## Stored data entries
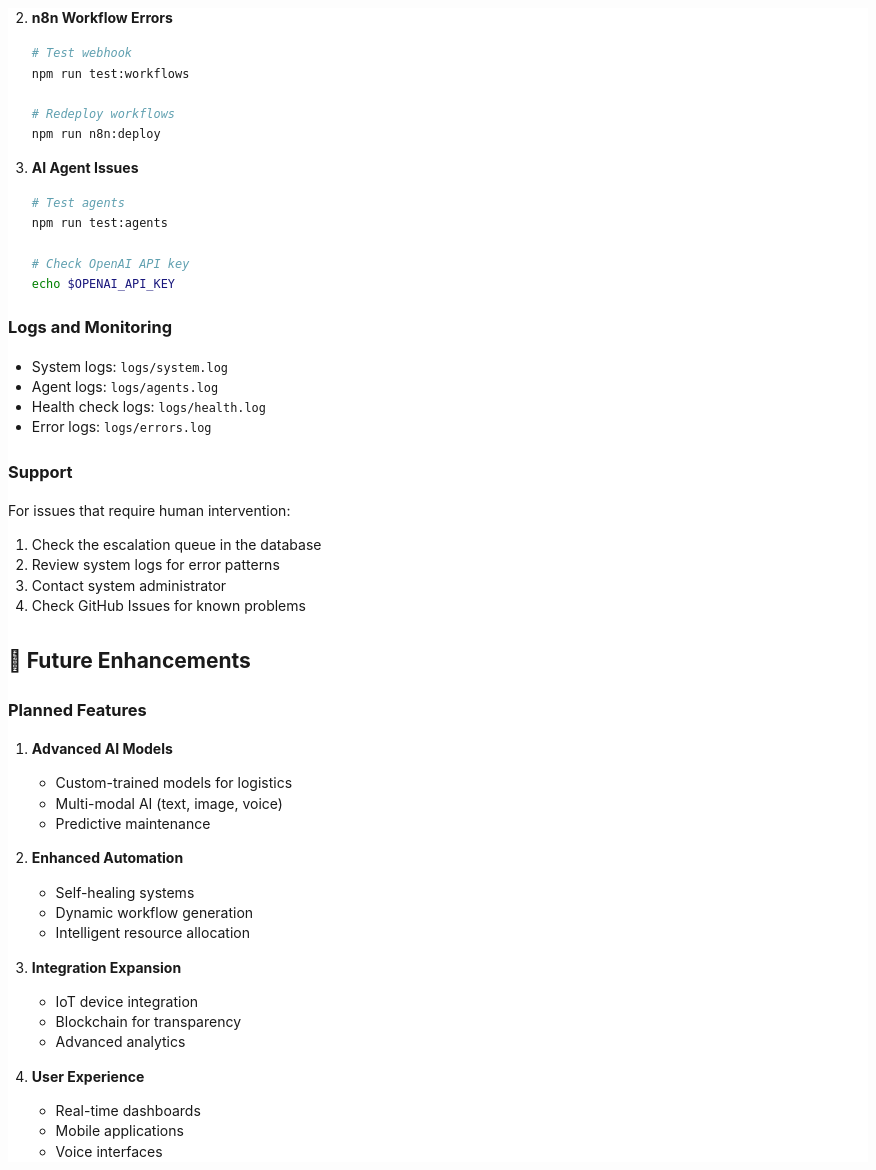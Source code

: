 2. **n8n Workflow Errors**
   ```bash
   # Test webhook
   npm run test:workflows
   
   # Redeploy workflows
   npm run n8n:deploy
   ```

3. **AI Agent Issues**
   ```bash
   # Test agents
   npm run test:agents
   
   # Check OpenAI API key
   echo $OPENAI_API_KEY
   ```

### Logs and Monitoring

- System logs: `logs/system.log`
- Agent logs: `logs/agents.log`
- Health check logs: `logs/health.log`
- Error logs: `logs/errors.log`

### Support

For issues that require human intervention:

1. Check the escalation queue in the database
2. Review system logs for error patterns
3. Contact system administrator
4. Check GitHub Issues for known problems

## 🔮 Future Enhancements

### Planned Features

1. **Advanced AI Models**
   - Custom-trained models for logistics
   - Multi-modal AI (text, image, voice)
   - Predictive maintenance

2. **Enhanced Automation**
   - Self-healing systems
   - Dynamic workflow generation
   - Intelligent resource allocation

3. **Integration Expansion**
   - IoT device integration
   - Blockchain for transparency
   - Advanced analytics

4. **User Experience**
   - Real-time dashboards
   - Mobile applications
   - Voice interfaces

==

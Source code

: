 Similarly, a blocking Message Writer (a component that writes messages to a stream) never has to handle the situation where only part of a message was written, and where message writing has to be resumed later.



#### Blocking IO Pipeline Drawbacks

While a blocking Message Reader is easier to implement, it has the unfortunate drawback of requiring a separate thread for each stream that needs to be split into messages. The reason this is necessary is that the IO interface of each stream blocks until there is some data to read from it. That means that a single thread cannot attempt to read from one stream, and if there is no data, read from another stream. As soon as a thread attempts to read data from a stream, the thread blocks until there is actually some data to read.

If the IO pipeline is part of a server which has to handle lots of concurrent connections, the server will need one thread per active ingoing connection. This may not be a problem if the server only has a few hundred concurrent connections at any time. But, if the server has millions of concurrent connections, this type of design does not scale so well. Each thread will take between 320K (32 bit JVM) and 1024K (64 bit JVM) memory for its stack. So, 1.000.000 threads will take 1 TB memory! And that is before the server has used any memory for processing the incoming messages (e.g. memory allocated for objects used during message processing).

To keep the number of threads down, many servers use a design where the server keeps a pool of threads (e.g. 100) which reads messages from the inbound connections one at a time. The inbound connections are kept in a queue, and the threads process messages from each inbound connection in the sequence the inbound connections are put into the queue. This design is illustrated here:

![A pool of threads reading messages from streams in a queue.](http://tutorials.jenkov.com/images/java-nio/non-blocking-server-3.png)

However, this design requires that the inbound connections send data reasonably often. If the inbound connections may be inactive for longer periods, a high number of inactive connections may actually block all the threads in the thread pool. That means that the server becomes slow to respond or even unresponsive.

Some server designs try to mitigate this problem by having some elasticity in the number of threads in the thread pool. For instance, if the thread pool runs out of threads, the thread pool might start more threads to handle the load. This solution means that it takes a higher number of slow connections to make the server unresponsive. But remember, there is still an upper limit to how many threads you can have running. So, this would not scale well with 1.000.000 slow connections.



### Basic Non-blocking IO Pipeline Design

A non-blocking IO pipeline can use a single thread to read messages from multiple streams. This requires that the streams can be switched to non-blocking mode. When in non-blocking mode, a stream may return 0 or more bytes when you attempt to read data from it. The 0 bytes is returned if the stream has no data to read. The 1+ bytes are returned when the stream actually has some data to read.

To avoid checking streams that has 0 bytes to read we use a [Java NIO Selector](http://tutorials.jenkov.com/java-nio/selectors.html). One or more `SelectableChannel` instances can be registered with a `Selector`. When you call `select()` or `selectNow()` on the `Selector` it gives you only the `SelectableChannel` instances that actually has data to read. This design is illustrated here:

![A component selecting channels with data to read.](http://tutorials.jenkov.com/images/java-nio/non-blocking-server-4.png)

## DIRECTIONS
Look through the data above and return each line where the string "component" occurs.

## OUTPUT OF THE TASK
: Similarly, a blocking Message Writer (a component that writes messages to a stream) never has to handle the situation where only part of a message was written, and where message writing has to be resumed later.
![A component selecting channels with data to read.](http://tutorials.jenkov.com/images/java-nio/non-blocking-server-4.png)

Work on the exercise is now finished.